Re: Question about resource's start dependency in Clusterware
Date: Thu, 30 Jan 2014 11:13:10 +0100
Message-ID: <CAC08BHJMLoT6UJmXXpUg=FmKcKbCmCsOqoqrMNKdpSnygUL=qA_at_mail.gmail.com>
Hi,
> *Regardless of the value of the **AUTO_START** resource attribute for a
resource, the resource can start if another resource has a hard or weak
start dependency on it or if the resource has a pullup start dependency on
another resource.*
Thanks, I think that answers my question. Though the note in the documentation is actually under the section dealing with startup of Clusterware, so maybe the dependencies in the initial startup sequence are treated differently than when Clusterware is already operational.
> Which seems to indicate that indeed a hard dependency is enough to start
the other resource.
> But in the same document, Oracle states also:
*> Oracle recommends that resources with **hard** start dependencies also
have **pullup** start dependencies.*
> I'm not sure why that is.....
I think the reason for pullup dependencies can be found in the out-of-order
startup sequence described here:
http://docs.oracle.com/cd/E11882_01/rac.112/e16794/crschp.htm#CWADD92086 :
"When two or more resources depend on each other, a failure of one of them
may end up causing the other to fail, as well. In most cases, it is
difficult to control or even predict the order in which these failures are
detected. For example, even if resource A depends on resource B, Oracle
Clusterware may detect the failure of resource B after the failure of
resource A.
This lack of failure order predictability can cause Oracle Clusterware to
attempt to restart dependent resources in parallel, which, ultimately,
leads to the failure to restart some resources, because the resources upon
which they depend are being restarted out of order." And this sentence
explains (in my opinion) why pullup start dependencies are needed: "If the
attempt to restart resource A fails, then as soon as resource B
successfully restarts, Oracle Clusterware reattempts to restart resource
A."
So if we take the explanation above and the example from my first post:
[oracle_at_london1 ~]$ crsctl status resource ora.prod.db -p
NAME=ora.prod.db
TYPE=ora.database.type
ACL=owner:oracle:rwx,pgrp:oinstall:rwx,other::r--
[...]
SPFILE=+DATA/prod/spfileprod.ora
START_DEPENDENCIES=hard(ora.DATA.dg) [...] pullup(ora.DATA.dg)

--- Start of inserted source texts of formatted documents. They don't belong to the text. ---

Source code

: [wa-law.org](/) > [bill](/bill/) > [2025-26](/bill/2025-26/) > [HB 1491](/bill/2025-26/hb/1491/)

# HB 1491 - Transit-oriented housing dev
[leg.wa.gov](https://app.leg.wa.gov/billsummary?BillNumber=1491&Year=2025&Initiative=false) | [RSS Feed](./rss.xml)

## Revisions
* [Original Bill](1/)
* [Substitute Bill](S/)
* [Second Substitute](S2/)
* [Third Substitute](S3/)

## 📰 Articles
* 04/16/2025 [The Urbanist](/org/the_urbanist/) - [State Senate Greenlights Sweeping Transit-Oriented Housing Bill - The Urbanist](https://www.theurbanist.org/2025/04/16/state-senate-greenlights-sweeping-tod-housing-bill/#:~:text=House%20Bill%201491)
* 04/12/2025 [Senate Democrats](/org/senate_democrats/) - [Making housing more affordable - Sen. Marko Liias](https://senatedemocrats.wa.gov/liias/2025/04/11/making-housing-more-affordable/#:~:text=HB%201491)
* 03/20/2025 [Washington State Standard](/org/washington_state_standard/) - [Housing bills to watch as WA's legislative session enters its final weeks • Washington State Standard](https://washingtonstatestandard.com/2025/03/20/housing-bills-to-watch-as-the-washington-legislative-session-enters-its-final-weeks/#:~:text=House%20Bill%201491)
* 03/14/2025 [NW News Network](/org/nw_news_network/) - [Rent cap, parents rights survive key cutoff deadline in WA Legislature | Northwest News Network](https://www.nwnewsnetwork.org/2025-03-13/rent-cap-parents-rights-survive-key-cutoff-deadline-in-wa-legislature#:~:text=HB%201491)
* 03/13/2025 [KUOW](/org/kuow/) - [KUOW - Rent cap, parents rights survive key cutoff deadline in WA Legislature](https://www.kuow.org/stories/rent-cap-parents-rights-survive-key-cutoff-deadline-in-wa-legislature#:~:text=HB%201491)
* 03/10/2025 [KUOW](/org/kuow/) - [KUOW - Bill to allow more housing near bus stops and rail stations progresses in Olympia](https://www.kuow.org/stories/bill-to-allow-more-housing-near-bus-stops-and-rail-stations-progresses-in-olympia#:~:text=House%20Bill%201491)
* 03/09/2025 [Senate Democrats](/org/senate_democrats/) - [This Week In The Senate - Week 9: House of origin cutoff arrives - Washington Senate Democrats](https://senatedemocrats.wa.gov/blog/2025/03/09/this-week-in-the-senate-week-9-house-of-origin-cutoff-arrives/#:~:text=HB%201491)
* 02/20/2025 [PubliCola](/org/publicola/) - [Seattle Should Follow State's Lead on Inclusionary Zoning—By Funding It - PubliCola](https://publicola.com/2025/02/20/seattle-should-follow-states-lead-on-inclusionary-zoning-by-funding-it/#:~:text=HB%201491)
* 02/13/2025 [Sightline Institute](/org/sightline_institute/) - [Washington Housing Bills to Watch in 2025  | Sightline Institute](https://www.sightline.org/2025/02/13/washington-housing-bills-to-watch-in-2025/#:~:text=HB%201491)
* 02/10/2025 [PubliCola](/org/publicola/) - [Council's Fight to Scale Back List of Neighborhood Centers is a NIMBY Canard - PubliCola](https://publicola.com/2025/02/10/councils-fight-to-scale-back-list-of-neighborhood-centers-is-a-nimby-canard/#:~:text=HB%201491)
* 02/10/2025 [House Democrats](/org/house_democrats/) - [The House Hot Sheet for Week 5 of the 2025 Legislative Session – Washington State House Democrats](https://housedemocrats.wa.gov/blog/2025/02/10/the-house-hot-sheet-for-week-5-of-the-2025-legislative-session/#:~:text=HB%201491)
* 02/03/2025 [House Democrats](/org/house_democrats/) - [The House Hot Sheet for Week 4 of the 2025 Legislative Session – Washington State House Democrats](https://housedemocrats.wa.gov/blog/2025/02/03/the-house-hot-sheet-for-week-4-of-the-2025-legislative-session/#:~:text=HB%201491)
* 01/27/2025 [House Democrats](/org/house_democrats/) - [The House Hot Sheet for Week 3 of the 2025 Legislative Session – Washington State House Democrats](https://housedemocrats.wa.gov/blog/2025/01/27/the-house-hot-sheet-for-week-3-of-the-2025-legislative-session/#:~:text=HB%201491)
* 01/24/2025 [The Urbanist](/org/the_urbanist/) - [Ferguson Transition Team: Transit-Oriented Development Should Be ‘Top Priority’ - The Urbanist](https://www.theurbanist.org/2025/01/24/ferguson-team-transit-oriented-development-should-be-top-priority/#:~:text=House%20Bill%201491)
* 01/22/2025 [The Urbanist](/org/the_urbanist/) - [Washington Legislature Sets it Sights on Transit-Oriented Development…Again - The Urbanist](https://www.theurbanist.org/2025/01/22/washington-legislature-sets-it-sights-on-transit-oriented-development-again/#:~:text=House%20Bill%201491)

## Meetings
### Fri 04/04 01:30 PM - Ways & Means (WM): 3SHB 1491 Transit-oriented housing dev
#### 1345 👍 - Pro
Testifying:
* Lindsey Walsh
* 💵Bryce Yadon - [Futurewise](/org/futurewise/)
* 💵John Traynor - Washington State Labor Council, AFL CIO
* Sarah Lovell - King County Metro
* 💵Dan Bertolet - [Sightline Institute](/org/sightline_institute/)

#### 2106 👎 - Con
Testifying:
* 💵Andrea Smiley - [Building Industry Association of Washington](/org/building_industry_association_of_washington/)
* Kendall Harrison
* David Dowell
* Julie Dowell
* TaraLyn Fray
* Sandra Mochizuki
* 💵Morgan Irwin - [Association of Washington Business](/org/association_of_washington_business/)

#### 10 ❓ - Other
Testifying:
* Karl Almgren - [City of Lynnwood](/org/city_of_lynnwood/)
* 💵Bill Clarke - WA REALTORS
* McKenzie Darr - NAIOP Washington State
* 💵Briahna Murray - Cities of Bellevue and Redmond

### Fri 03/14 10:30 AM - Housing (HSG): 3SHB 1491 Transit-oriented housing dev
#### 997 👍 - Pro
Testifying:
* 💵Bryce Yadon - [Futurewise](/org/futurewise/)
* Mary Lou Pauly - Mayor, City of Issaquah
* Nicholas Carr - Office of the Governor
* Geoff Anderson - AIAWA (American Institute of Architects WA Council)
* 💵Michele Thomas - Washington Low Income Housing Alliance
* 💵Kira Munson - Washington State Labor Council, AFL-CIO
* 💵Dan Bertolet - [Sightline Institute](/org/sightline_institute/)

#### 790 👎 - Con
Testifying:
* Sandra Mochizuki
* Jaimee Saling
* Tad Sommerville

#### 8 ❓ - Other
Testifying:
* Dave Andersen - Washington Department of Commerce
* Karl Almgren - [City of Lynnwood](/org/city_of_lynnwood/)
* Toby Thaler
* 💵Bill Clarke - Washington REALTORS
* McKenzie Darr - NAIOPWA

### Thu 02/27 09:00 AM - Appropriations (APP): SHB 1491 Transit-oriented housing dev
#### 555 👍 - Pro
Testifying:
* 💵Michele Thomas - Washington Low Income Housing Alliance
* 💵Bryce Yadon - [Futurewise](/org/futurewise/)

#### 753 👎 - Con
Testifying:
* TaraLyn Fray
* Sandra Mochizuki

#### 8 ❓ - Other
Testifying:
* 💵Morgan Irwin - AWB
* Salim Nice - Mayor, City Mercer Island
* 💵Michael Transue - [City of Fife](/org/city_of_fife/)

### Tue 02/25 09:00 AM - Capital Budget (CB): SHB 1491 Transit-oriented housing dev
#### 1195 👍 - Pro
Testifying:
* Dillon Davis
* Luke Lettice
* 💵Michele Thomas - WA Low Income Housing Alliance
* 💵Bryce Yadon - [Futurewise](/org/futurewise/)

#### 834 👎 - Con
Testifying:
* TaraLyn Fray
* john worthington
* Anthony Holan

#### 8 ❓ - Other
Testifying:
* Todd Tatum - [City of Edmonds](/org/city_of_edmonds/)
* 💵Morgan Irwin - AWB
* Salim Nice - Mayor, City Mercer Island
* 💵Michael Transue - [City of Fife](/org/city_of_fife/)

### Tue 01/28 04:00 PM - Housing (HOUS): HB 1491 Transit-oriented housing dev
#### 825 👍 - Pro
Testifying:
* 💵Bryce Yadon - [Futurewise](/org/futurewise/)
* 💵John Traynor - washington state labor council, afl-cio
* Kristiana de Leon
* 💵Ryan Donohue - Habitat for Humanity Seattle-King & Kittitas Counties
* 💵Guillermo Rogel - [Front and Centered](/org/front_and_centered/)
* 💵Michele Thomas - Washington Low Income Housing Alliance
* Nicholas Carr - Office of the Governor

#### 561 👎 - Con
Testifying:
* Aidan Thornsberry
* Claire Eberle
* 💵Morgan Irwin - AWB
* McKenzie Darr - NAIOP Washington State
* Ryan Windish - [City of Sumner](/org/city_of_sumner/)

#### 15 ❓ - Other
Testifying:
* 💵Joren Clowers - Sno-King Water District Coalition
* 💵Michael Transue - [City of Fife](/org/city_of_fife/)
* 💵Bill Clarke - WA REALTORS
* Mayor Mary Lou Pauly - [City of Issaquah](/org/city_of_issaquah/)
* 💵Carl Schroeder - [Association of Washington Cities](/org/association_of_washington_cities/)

STOP_DEPENDENCIES=hard(intermediate:ora.asm,shutdown:ora.DATA.dg)
My understanding is as follows:
The ora.prod.db's hard start dependency on ora.DATA.dg means that upon
starting the ora.prod.db resource, the resource ora.DATA.dg should be
already running and if it's not, it should be automatically started (even
without the pullpup dependency). On the other hand the pullup start
dependency means that when the ora.DATA.dg resource is started, it should
also start the ora.prod.db resource if its TARGET is not OFFLINE (since we
don't have the "always" modifier).
Now, if a failure occurs and Clusterware tries to start those two resources out of order as is stated in the documentation above, the pullup dependency is the mechanism to automatically handle this problem, e.g. suppose the ora.DATA.dg resource fails because the ASM instance crashes. Because of the hard stop dependency on ora.asm (which now isn't in either the online or intermediate state) and ultimately because the database can't run without ASM (the assumption is of course that database files are in ASM), the ora.prod.db resource also fails. Now, if Clusterware tries for whatever reason to start the ora.prod.db resource before ora.DATA.dg, the start of ora.prod.db fails since the ora.DATA.dg can't be started yet. However, when the ASM instance starts and the ora.DATA.dg is brought online (by the ASM instance dependency mechanism), the pullup(ora.DATA.dg) dependency will actually reattempt to start the ora.prod.db resource which will now start successfully (although I'm not sure what happens without the "always" modifier in this case). So in this case if the pullup dependency didn't exist, the second attempt to start the ora.prod.db resource wouldn't happen and it would remain offline.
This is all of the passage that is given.